In the field of mood disorders, NMDA receptor blockers are of particular relevance for treatment-resistant depression (Skolnick et al, 2009). Indeed, there is compelling evidence that the NMDA receptor antagonist, ketamine, evokes rapid (within 2 h) and robust antidepressant effects that can last for a week (Berman et al, 2000; Zarate et al, 2006a). Interestingly, the same doses of ketamine that evoke psychotic symptoms also produce antidepressant effects. It is possible that psychosis is an immediate consequence of NMDA receptor blockade and reflects, in part, the ability of these drugs to stimulate glutamate release (Moghaddam et al, 1997; López-Gil et al, 2007). However, a component of the antidepressant response seems to be a delayed consequence of the glutamate released by ketamine that would stimulate AMPA receptors (Maeng et al, 2008; Koike et al, 2011; Akinfiresoye and Tizabi, 2013). Thus, both effects are mechanistically associated but temporally dissociated.

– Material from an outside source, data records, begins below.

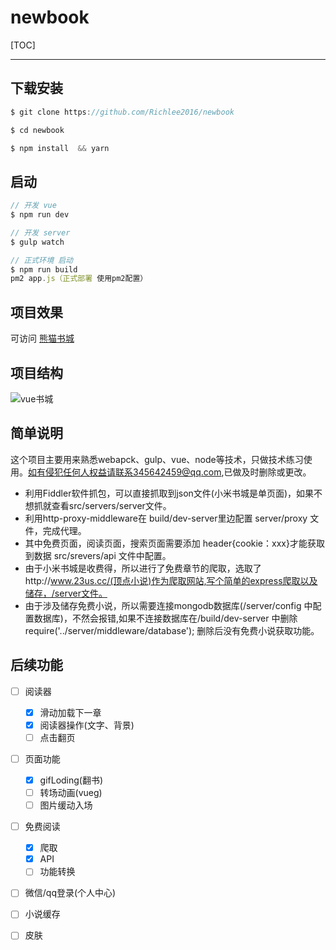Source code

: # newbook
[TOC]

---

## 下载安装
```js
$ git clone https://github.com/Richlee2016/newbook

$ cd newbook

$ npm install  && yarn
```

## 启动
```js
// 开发 vue
$ npm run dev 

// 开发 server
$ gulp watch

// 正式环境 启动 
$ npm run build
pm2 app.js（正式部署 使用pm2配置）

```

## 项目效果

可访问 [熊猫书城](http://book.richfly.cn/#/) 

## 项目结构
![vue书城](http://or1v1p7wl.bkt.clouddn.com/vuebook.png)

## 简单说明

这个项目主要用来熟悉webapck、gulp、vue、node等技术，只做技术练习使用。如有侵犯任何人权益请联系345642459@qq.com,已做及时删除或更改。

 - 利用Fiddler软件抓包，可以直接抓取到json文件(小米书城是单页面)，如果不想抓就查看src/servers/server文件。
 - 利用http-proxy-middleware在 build/dev-server里边配置 server/proxy 文件，完成代理。
 - 其中免费页面，阅读页面，搜索页面需要添加 header{cookie：xxx}才能获取到数据 src/srevers/api 文件中配置。
 - 由于小米书城是收费得，所以进行了免费章节的爬取，选取了http://www.23us.cc/(顶点小说)作为爬取网站,写个简单的express爬取以及储存，/server文件。
 - 由于涉及储存免费小说，所以需要连接mongodb数据库(/server/config 中配置数据库)，不然会报错,如果不连接数据库在/build/dev-server 中删除 require('../server/middleware/database'); 删除后没有免费小说获取功能。


## 后续功能

- [ ] 阅读器
     - [x] 滑动加载下一章
     - [x] 阅读器操作(文字、背景)
     - [ ] 点击翻页
- [ ] 页面功能
     - [x] gifLoding(翻书)
     - [ ] 转场动画(vueg)
     - [ ] 图片缓动入场
- [ ] 免费阅读
     - [x] 爬取
     - [x] API
     - [ ] 功能转换
- [ ] 微信/qq登录(个人中心)
- [ ] 小说缓存
- [ ] 皮肤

Because of these adverse side effects of ketamine, much research is focused in improving the pharmacological profile of NMDA receptor antagonists by investigating whether subtype selectivity could achieve a better therapeutic index. In this regard, preclinical studies have shown that the GluN2B receptor antagonist, Ro 25-6981, possesses antidepressant-like effects (Maeng et al, 2008; Li et al, 2010). On the other hand, inactivation of the GluN2A has also been shown to evoke antidepressant-like activity in mice (Boyce-Rustay and Holmes, 2006). Furthermore, in the clinic, several investigational drugs have manifested some efficacy in the treatment of depressive states, such as the GluN2B receptor antagonists CP-101,606 (Preskorn et al, 2008) and MK 0657 (Ibrahim et al, 2012), the NMDA receptor glycine-site partial agonist GLYX-13 (Burgdorf et al, 2013), and the low-trapping nonselective NMDA channel blocker AZD6765 (Sanacora et al, 2014; Zarate et al, 2013). However, the rapid and robust effects of ketamine are clear, whereas in comparison, the effects of MK 0657 and AZD6765 are modest and short-lived. In contrast, memantine, a NMDA channel blocker with similarity to ketamine, appears not to possess antidepressant effects when administered alone (Zarate et al, 2006b), which might be because of its unusual binding properties (Chen and Lipton, 2005), and not be representative of NMDA channel blockers as a whole. In addition, CP-101,606 did produce severe dissociative effects in depressed patients (Preskorn et al, 2008). Therefore, the results of clinical studies are not consistent with the notion that GluN2B antagonists may have a better profile than channel blockers like ketamine.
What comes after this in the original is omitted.